- [RECORDS]:
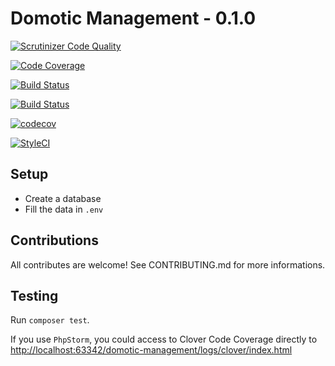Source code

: # Domotic Management - 0.1.0

[![Scrutinizer Code Quality](https://scrutinizer-ci.com/g/sineverba/domotic-management/badges/quality-score.png?b=master)](https://scrutinizer-ci.com/g/sineverba/domotic-management/?branch=master)

[![Code Coverage](https://scrutinizer-ci.com/g/sineverba/domotic-management/badges/coverage.png?b=master)](https://scrutinizer-ci.com/g/sineverba/domotic-management/?branch=master)

[![Build Status](https://scrutinizer-ci.com/g/sineverba/domotic-management/badges/build.png?b=master)](https://scrutinizer-ci.com/g/sineverba/domotic-management/build-status/master)

[![Build Status](https://travis-ci.org/sineverba/domotic-management.svg?branch=master)](https://travis-ci.org/sineverba/domotic-management)

[![codecov](https://codecov.io/gh/sineverba/domotic-management/branch/master/graph/badge.svg)](https://codecov.io/gh/sineverba/domotic-management)

[![StyleCI](https://github.styleci.io/repos/177451340/shield?branch=master)](https://github.styleci.io/repos/177451340)

## Setup
+ Create a database
+ Fill the data in `.env`

## Contributions
All contributes are welcome! See CONTRIBUTING.md for more informations.

## Testing
Run `composer test`.

If you use `PhpStorm`, you could access to Clover Code Coverage directly to [http://localhost:63342/domotic-management/logs/clover/index.html](http://localhost:63342/domotic-management/logs/clover/index.html)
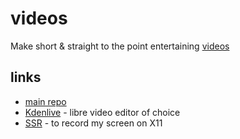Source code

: # videos

Make short & straight to the point entertaining [videos](https://polarhive.ml/videos/)

## links

- [main repo](https://polarhive.ml/videos/notes/)
- [Kdenlive](https://kdenlive.org/en/) - libre video editor of choice
- [SSR](https://www.maartenbaert.be/simplescreenrecorder/) - to record my screen on X11
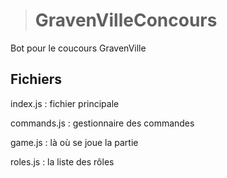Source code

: ># GravenVilleConcours
Bot pour le coucours GravenVille

## Fichiers

index.js : fichier principale

commands.js : gestionnaire des commandes

game.js : là où se joue la partie

roles.js : la liste des rôles
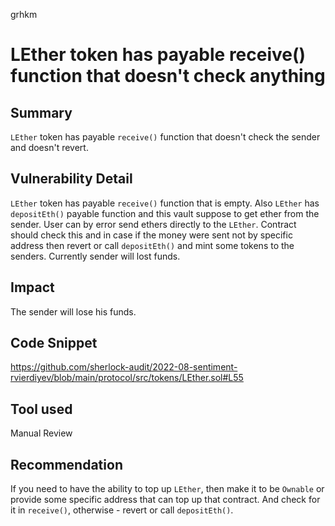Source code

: grhkm
# LEther token has payable receive() function that doesn't check anything 

## Summary

`LEther` token has payable `receive()` function that doesn't check the sender and doesn't revert.

## Vulnerability Detail

`LEther` token has payable `receive()` function that is empty. Also `LEther` has `depositEth()` payable function and this vault suppose to get ether from the sender. User can by error send ethers directly to the `LEther`. Contract should check this and in case if the money were sent not by specific address then revert or call `depositEth()` and mint some tokens to the senders. Currently sender will lost funds.

## Impact

The sender will lose his funds.

## Code Snippet
https://github.com/sherlock-audit/2022-08-sentiment-rvierdiyev/blob/main/protocol/src/tokens/LEther.sol#L55

## Tool used

Manual Review

## Recommendation
If you need to have the ability to top up `LEther`, then make it to be `Ownable` or provide some specific address that can top up that contract. And check for it in `receive()`, otherwise  - revert or call `depositEth()`.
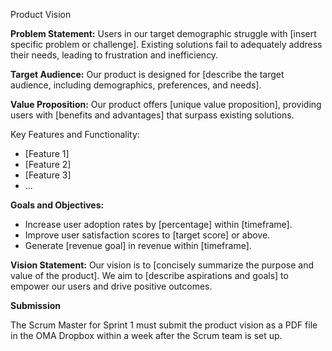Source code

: Product Vision

**Problem Statement:**
Users in our target demographic struggle with [insert specific problem or challenge]. Existing solutions fail to adequately address their needs, leading to frustration and inefficiency.

**Target Audience:**
Our product is designed for [describe the target audience, including demographics, preferences, and needs].

**Value Proposition:**
Our product offers [unique value proposition], providing users with [benefits and advantages] that surpass existing solutions.

Key Features and Functionality:

* [Feature 1]
* [Feature 2]
* [Feature 3]
* ...

**Goals and Objectives:**

* Increase user adoption rates by [percentage] within [timeframe].
* Improve user satisfaction scores to [target score] or above.
* Generate [revenue goal] in revenue within [timeframe].

**Vision Statement:**
Our vision is to [concisely summarize the purpose and value of the product]. We aim to [describe aspirations and goals] to empower our users and drive positive outcomes.


**__Submission__**

The Scrum Master for Sprint 1 must submit the product vision as a PDF file in the OMA Dropbox within a week after the Scrum team is set up.
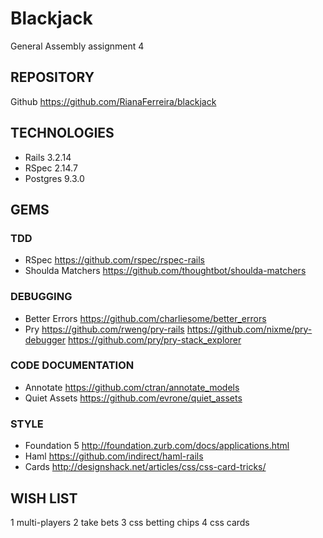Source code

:# Blackjack
   General Assembly assignment 4

## REPOSITORY
Github https://github.com/RianaFerreira/blackjack

##

## TECHNOLOGIES
* Rails 3.2.14
* RSpec 2.14.7
* Postgres 9.3.0

## GEMS

### TDD
* RSpec https://github.com/rspec/rspec-rails
* Shoulda Matchers https://github.com/thoughtbot/shoulda-matchers

### DEBUGGING
* Better Errors https://github.com/charliesome/better_errors
* Pry
  https://github.com/rweng/pry-rails
  https://github.com/nixme/pry-debugger
  https://github.com/pry/pry-stack_explorer

### CODE DOCUMENTATION
* Annotate https://github.com/ctran/annotate_models
* Quiet Assets https://github.com/evrone/quiet_assets

### STYLE
* Foundation 5 http://foundation.zurb.com/docs/applications.html
* Haml https://github.com/indirect/haml-rails
* Cards http://designshack.net/articles/css/css-card-tricks/

## WISH LIST
1 multi-players
2 take bets
3 css betting chips
4 css cards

- [TASK STATEMENT]: Leaving out only the pictures, retype every record exactly.

- [TASK OUTPUT]:
Source code

: # Domotic Management - 0.1.0

[![Scrutinizer Code Quality](https://scrutinizer-ci.com/g/sineverba/domotic-management/badges/quality-score.png?b=master)](https://scrutinizer-ci.com/g/sineverba/domotic-management/?branch=master)

[![Code Coverage](https://scrutinizer-ci.com/g/sineverba/domotic-management/badges/coverage.png?b=master)](https://scrutinizer-ci.com/g/sineverba/domotic-management/?branch=master)

[![Build Status](https://scrutinizer-ci.com/g/sineverba/domotic-management/badges/build.png?b=master)](https://scrutinizer-ci.com/g/sineverba/domotic-management/build-status/master)

[![Build Status](https://travis-ci.org/sineverba/domotic-management.svg?branch=master)](https://travis-ci.org/sineverba/domotic-management)

[![codecov](https://codecov.io/gh/sineverba/domotic-management/branch/master/graph/badge.svg)](https://codecov.io/gh/sineverba/domotic-management)

[![StyleCI](https://github.styleci.io/repos/177451340/shield?branch=master)](https://github.styleci.io/repos/177451340)

## Setup
+ Create a database
+ Fill the data in `.env`

## Contributions
All contributes are welcome! See CONTRIBUTING.md for more informations.

## Testing
Run `composer test`.

If you use `PhpStorm`, you could access to Clover Code Coverage directly to [http://localhost:63342/domotic-management/logs/clover/index.html](http://localhost:63342/domotic-management/logs/clover/index.html)
Source code

: # videos

Make short & straight to the point entertaining [videos](https://polarhive.ml/videos/)

## links

- [main repo](https://polarhive.ml/videos/notes/)
- [Kdenlive](https://kdenlive.org/en/) - libre video editor of choice
- [SSR](https://www.maartenbaert.be/simplescreenrecorder/) - to record my screen on X11
Source code

: ># GravenVilleConcours
Bot pour le coucours GravenVille

## Fichiers

index.js : fichier principale

commands.js : gestionnaire des commandes

game.js : là où se joue la partie

roles.js : la liste des rôles
Source code

: grhkm
# LEther token has payable receive() function that doesn't check anything 

## Summary

`LEther` token has payable `receive()` function that doesn't check the sender and doesn't revert.

## Vulnerability Detail

`LEther` token has payable `receive()` function that is empty. Also `LEther` has `depositEth()` payable function and this vault suppose to get ether from the sender. User can by error send ethers directly to the `LEther`. Contract should check this and in case if the money were sent not by specific address then revert or call `depositEth()` and mint some tokens to the senders. Currently sender will lost funds.

## Impact

The sender will lose his funds.

## Code Snippet
https://github.com/sherlock-audit/2022-08-sentiment-rvierdiyev/blob/main/protocol/src/tokens/LEther.sol#L55

## Tool used

Manual Review

## Recommendation
If you need to have the ability to top up `LEther`, then make it to be `Ownable` or provide some specific address that can top up that contract. And check for it in `receive()`, otherwise  - revert or call `depositEth()`.
Source code

: Product Vision

**Problem Statement:**
Users in our target demographic struggle with [insert specific problem or challenge]. Existing solutions fail to adequately address their needs, leading to frustration and inefficiency.

**Target Audience:**
Our product is designed for [describe the target audience, including demographics, preferences, and needs].

**Value Proposition:**
Our product offers [unique value proposition], providing users with [benefits and advantages] that surpass existing solutions.

Key Features and Functionality:

* [Feature 1]
* [Feature 2]
* [Feature 3]
* ...

**Goals and Objectives:**

* Increase user adoption rates by [percentage] within [timeframe].
* Improve user satisfaction scores to [target score] or above.
* Generate [revenue goal] in revenue within [timeframe].

**Vision Statement:**
Our vision is to [concisely summarize the purpose and value of the product]. We aim to [describe aspirations and goals] to empower our users and drive positive outcomes.


**__Submission__**

The Scrum Master for Sprint 1 must submit the product vision as a PDF file in the OMA Dropbox within a week after the Scrum team is set up.
Source code

:# Blackjack
   General Assembly assignment 4

## REPOSITORY
Github https://github.com/RianaFerreira/blackjack

##

## TECHNOLOGIES
* Rails 3.2.14
* RSpec 2.14.7
* Postgres 9.3.0

## GEMS

### TDD
* RSpec https://github.com/rspec/rspec-rails
* Shoulda Matchers https://github.com/thoughtbot/shoulda-matchers

### DEBUGGING
* Better Errors https://github.com/charliesome/better_errors
* Pry
  https://github.com/rweng/pry-rails
  https://github.com/nixme/pry-debugger
  https://github.com/pry/pry-stack_explorer

### CODE DOCUMENTATION
* Annotate https://github.com/ctran/annotate_models
* Quiet Assets https://github.com/evrone/quiet_assets

### STYLE
* Foundation 5 http://foundation.zurb.com/docs/applications.html
* Haml https://github.com/indirect/haml-rails
* Cards http://designshack.net/articles/css/css-card-tricks/

## WISH LIST
1 multi-players
2 take bets
3 css betting chips
4 css cards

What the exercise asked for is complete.